= Supplied entries =
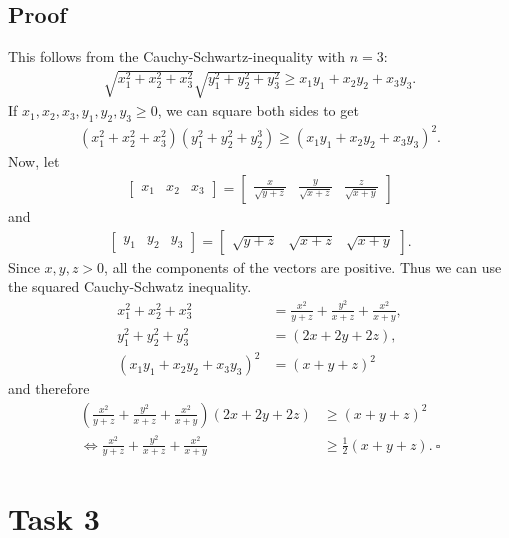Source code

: \documentclass{article}
\begin{document}
\subsection*{Proof}
This follows from the Cauchy-Schwartz-inequality with $n=3$:
\begin{align*}
  \sqrt{x^2_1+x^2_2+x^2_3}\sqrt{y^2_1+y^2_2+ y^2_3}\geq x_1y_1+x_2y_2+ x_3y_3.
\end{align*}
If $x_1,x_2,x_3,y_1,y_2,y_3\geq 0$, we can square both sides to get
\begin{align*}
  (x^2_1+x^2_2+x^2_3)(y^2_1+y^2_2+y^3_2) \geq (x_1y_1+x_2y_2+x_3y_3)^2.
\end{align*}
Now, let
\begin{align*}
  \begin{bmatrix}
    x_1 & x_2 & x_3
  \end{bmatrix}
  =
  \begin{bmatrix}
    \frac{x}{\sqrt{y+z}}
     & \frac{y}{\sqrt{x+z}}
     & \frac{z}{\sqrt{x+y}}
  \end{bmatrix}
\end{align*}
and
\begin{align*}
  \begin{bmatrix}
    y_1 & y_2 & y_3
  \end{bmatrix}
  =
  \begin{bmatrix}
    \sqrt{y+z}
     & \sqrt{x+z}
     & \sqrt{x+y}
  \end{bmatrix}.
\end{align*}
Since $x,y,z>0$, all the components of the vectors are positive. Thus we can use the squared Cauchy-Schwatz inequality.
\begin{align*}
  x^2_1+x^2_2+x^2_3        & =\frac{x^2}{y+z}+\frac{y^2}{x+z}+\frac{x^2}{x+y}, \\
  y^2_1+y^2_2+y^2_3        & =(2x+2y+2z),                                      \\
  (x_1y_1+x_2y_2+x_3y_3)^2 & = (x+y+z)^2
\end{align*}
and therefore
\begin{align*}
  \left(\frac{x^2}{y+z}+\frac{y^2}{x+z}+\frac{x^2}{x+y}\right)\left(2x+2y+2z\right) & \geq (x+y+z)^2                    \\
  \Leftrightarrow \frac{x^2}{y+z}+\frac{y^2}{x+z}+\frac{x^2}{x+y}                   & \geq \frac{1}{2}(x+y+z).\:\square
\end{align*}
\section*{Task 3}
\end{document}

= What is needed =
The answer should be the exact lines running from the line containing "x_1 & x_2 & x_3" to the last line of the entries, with nothing else.

= Solution for this task =
    x_1 & x_2 & x_3
  \end{bmatrix}
  =
  \begin{bmatrix}
    \frac{x}{\sqrt{y+z}}
     & \frac{y}{\sqrt{x+z}}
     & \frac{z}{\sqrt{x+y}}
  \end{bmatrix}
\end{align*}
and
\begin{align*}
  \begin{bmatrix}
    y_1 & y_2 & y_3
  \end{bmatrix}
  =
  \begin{bmatrix}
    \sqrt{y+z}
     & \sqrt{x+z}
     & \sqrt{x+y}
  \end{bmatrix}.
\end{align*}
Since $x,y,z>0$, all the components of the vectors are positive. Thus we can use the squared Cauchy-Schwatz inequality.
\begin{align*}
  x^2_1+x^2_2+x^2_3        & =\frac{x^2}{y+z}+\frac{y^2}{x+z}+\frac{x^2}{x+y}, \\
  y^2_1+y^2_2+y^2_3        & =(2x+2y+2z),                                      \\
  (x_1y_1+x_2y_2+x_3y_3)^2 & = (x+y+z)^2
\end{align*}
and therefore
\begin{align*}
  \left(\frac{x^2}{y+z}+\frac{y^2}{x+z}+\frac{x^2}{x+y}\right)\left(2x+2y+2z\right) & \geq (x+y+z)^2                    \\
  \Leftrightarrow \frac{x^2}{y+z}+\frac{y^2}{x+z}+\frac{x^2}{x+y}                   & \geq \frac{1}{2}(x+y+z).\:\square
\end{align*}
\section*{Task 3}
\end{document}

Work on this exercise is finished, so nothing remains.